[Stored items from a collection]
Segment Open

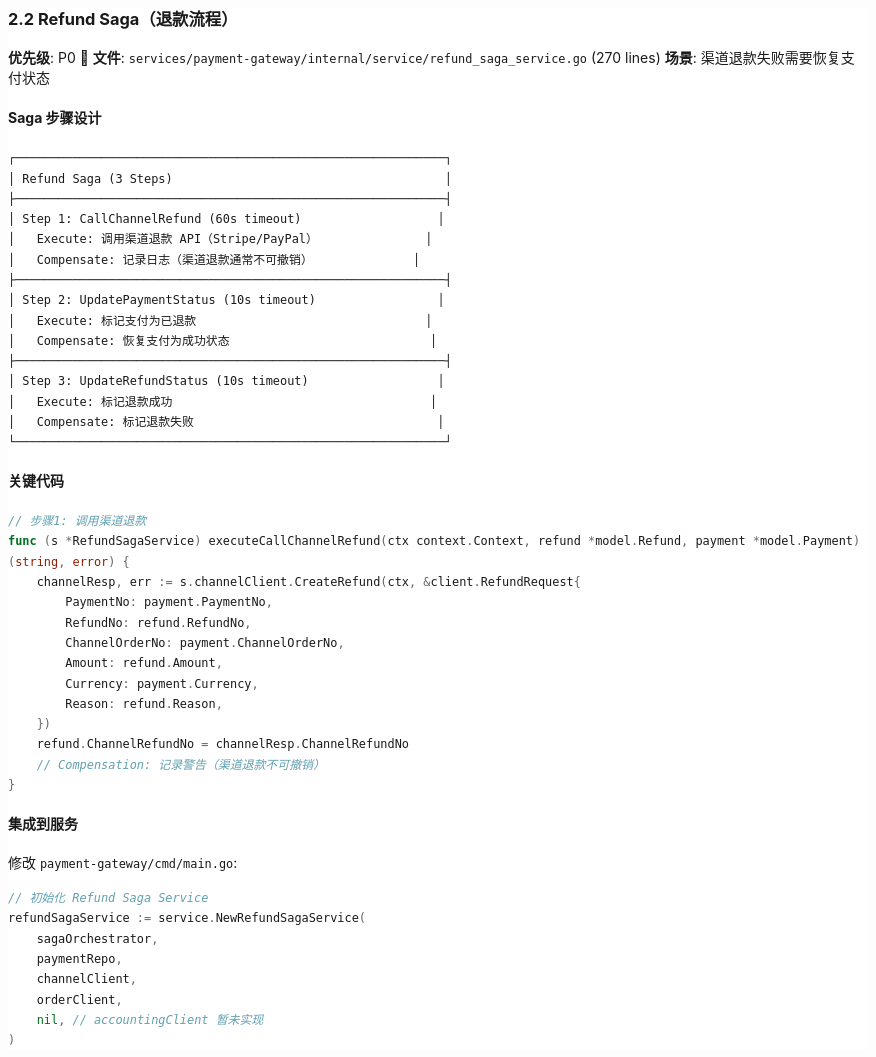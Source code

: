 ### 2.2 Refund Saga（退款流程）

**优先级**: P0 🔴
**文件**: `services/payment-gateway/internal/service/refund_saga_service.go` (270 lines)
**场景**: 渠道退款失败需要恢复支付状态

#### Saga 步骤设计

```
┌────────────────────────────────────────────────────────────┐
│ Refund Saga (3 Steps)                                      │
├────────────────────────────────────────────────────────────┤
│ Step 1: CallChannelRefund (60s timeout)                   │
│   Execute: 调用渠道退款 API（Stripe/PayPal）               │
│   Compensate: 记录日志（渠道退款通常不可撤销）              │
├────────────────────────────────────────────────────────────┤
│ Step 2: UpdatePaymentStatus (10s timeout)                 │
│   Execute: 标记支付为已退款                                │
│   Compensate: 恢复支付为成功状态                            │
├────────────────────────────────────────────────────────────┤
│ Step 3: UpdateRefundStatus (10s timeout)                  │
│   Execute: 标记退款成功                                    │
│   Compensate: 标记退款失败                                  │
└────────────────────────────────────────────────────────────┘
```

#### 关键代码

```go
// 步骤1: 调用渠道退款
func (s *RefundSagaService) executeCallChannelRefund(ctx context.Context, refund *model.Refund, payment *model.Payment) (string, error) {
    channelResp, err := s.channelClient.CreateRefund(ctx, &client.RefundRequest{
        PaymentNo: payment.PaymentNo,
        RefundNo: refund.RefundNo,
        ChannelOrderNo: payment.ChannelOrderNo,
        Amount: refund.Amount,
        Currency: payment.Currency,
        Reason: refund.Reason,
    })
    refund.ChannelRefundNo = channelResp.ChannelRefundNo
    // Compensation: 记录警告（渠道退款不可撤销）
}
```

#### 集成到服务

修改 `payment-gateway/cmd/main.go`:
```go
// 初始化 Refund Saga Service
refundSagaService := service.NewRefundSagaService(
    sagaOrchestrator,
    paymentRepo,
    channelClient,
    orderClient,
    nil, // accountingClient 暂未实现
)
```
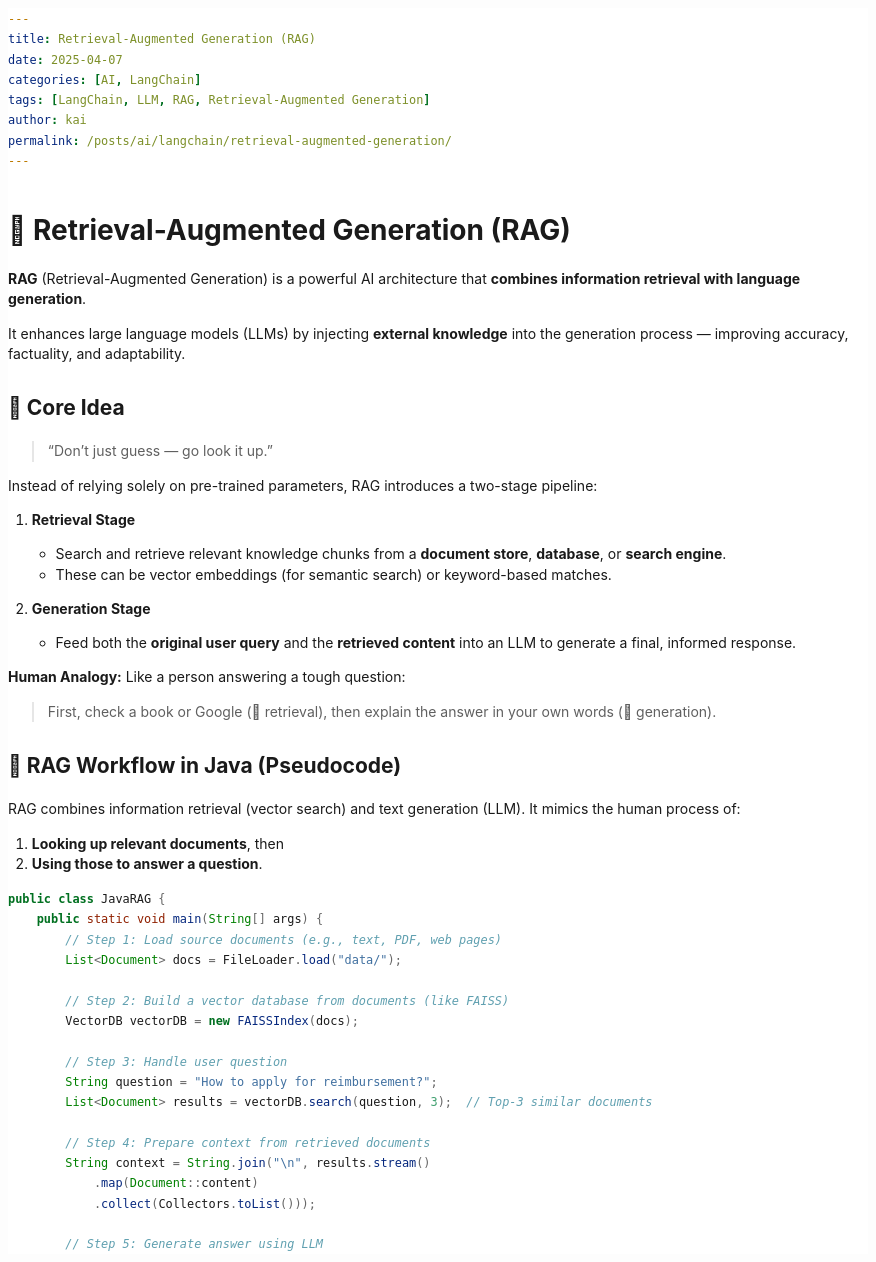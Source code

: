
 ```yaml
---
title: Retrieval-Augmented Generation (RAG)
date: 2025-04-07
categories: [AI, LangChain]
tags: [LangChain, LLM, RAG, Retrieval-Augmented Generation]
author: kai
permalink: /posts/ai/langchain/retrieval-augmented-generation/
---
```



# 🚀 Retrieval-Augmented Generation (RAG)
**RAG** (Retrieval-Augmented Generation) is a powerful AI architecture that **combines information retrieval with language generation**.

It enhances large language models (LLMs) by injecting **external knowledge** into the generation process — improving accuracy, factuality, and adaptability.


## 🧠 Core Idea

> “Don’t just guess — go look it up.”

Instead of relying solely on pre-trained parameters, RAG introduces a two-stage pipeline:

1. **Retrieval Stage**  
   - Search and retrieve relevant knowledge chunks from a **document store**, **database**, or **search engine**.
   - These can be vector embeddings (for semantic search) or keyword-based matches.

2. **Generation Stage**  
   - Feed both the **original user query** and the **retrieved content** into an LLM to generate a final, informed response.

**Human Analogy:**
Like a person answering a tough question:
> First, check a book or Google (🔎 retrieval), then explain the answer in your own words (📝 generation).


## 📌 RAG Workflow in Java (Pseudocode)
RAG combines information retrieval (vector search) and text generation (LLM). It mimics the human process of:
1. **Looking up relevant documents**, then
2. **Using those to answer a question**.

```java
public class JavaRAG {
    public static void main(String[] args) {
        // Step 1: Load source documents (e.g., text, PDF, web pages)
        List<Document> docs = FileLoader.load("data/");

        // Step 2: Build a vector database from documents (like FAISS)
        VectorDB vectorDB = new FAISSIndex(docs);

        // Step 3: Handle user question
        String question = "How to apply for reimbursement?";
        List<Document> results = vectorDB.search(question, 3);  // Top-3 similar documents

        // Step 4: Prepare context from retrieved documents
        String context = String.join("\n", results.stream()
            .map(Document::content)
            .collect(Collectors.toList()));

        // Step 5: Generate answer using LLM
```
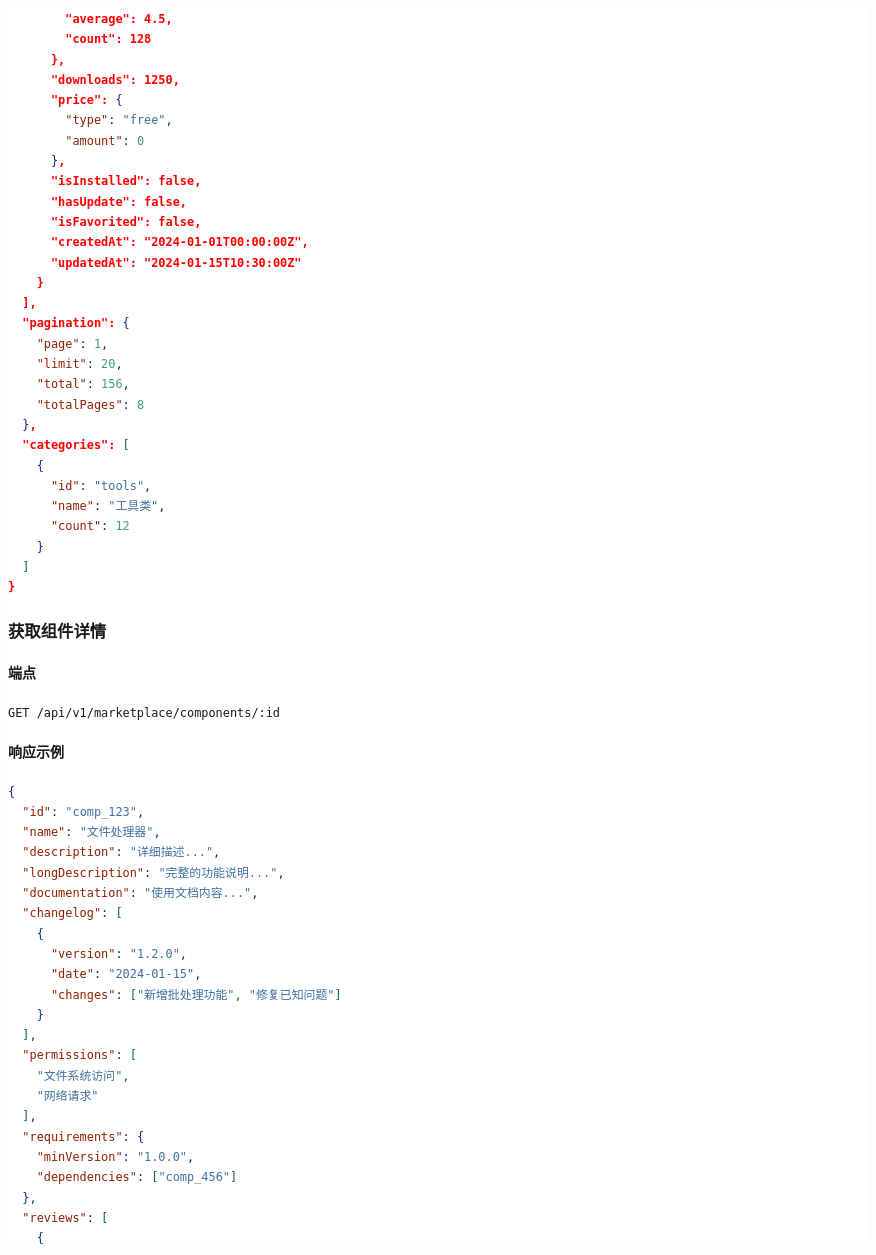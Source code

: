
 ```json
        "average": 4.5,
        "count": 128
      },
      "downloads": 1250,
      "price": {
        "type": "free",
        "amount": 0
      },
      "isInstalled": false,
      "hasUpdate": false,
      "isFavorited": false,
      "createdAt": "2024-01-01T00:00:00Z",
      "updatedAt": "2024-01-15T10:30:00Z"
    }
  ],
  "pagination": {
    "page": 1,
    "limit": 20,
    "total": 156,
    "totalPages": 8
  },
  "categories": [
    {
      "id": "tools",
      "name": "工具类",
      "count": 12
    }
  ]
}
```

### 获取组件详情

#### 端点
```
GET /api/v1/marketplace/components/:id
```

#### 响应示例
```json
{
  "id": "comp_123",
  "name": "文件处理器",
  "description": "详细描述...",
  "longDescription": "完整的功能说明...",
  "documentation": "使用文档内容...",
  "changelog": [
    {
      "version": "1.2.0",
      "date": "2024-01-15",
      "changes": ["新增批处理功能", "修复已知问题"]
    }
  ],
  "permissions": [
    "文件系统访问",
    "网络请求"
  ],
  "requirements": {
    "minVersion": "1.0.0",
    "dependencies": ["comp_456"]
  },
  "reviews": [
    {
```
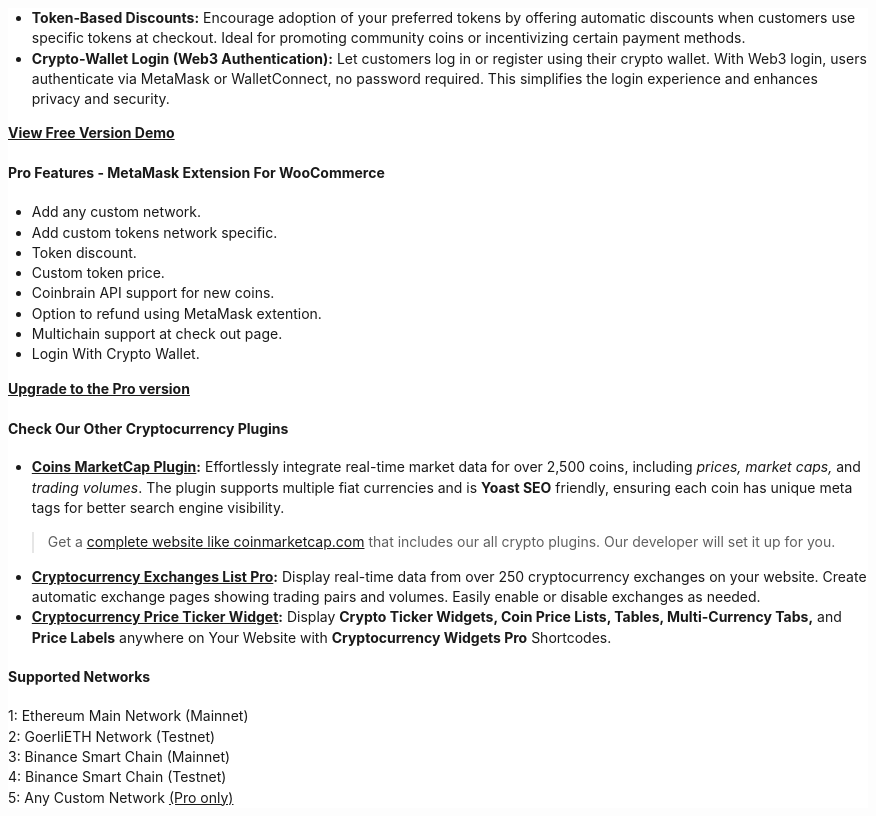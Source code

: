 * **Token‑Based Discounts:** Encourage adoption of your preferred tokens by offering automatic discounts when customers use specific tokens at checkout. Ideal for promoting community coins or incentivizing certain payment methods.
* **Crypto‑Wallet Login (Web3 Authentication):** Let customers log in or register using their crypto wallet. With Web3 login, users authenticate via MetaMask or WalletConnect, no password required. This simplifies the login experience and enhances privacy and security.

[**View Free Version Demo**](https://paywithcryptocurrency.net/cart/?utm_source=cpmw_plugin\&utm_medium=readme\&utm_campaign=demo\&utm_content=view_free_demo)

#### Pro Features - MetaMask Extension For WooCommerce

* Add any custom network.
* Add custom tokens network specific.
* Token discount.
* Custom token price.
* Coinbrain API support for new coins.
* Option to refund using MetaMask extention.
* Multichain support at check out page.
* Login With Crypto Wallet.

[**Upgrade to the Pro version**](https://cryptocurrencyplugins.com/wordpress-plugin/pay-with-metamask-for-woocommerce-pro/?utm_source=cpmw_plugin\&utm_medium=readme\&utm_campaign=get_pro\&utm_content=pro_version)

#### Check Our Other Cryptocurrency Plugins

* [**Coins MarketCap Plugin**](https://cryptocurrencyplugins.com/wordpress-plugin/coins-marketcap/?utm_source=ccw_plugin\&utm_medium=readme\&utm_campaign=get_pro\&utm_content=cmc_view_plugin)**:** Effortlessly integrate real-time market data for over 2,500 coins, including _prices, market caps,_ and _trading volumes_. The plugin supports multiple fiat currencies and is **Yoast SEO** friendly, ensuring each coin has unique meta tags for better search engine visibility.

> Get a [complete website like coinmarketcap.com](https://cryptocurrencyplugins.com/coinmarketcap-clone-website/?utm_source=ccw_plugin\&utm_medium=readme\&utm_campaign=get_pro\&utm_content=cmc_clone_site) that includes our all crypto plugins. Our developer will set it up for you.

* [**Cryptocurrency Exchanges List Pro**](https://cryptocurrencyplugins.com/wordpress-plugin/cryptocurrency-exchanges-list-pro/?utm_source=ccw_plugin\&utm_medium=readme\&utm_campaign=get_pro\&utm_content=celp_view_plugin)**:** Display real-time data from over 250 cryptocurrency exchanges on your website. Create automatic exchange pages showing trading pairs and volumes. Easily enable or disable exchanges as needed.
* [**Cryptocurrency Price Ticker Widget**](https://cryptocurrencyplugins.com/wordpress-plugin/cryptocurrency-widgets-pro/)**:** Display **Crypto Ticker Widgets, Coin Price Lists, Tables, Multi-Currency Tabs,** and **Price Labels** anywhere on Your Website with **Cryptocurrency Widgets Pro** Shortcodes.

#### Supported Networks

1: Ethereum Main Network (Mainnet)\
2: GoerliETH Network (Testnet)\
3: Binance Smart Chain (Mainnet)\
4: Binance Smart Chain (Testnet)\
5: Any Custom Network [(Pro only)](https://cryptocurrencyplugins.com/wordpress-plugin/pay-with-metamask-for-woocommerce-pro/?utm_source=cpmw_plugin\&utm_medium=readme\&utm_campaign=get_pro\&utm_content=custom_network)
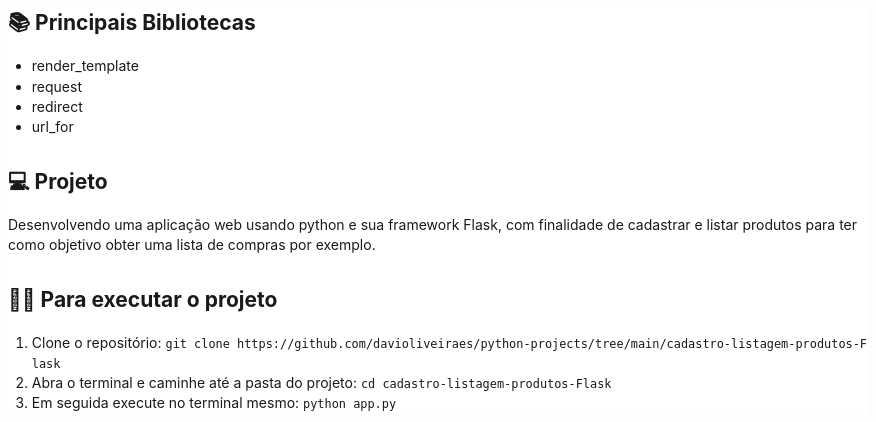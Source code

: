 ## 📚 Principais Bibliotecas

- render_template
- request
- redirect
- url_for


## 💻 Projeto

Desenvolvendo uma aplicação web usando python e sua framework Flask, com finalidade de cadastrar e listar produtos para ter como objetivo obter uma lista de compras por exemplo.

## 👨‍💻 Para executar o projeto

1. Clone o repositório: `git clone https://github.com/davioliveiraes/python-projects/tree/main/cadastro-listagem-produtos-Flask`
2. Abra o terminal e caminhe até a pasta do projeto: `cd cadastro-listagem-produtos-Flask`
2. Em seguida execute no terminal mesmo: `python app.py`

Segment Closed

Where a line of the records has the string "clone", return that line.

> Get a [complete website like coinmarketcap.com](https://cryptocurrencyplugins.com/coinmarketcap-clone-website/?utm_source=ccw_plugin\&utm_medium=readme\&utm_campaign=get_pro\&utm_content=cmc_clone_site) that includes our all crypto plugins. Our developer will set it up for you.
1. Clone o repositório: `git clone https://github.com/davioliveiraes/python-projects/tree/main/cadastro-listagem-produtos-Flask`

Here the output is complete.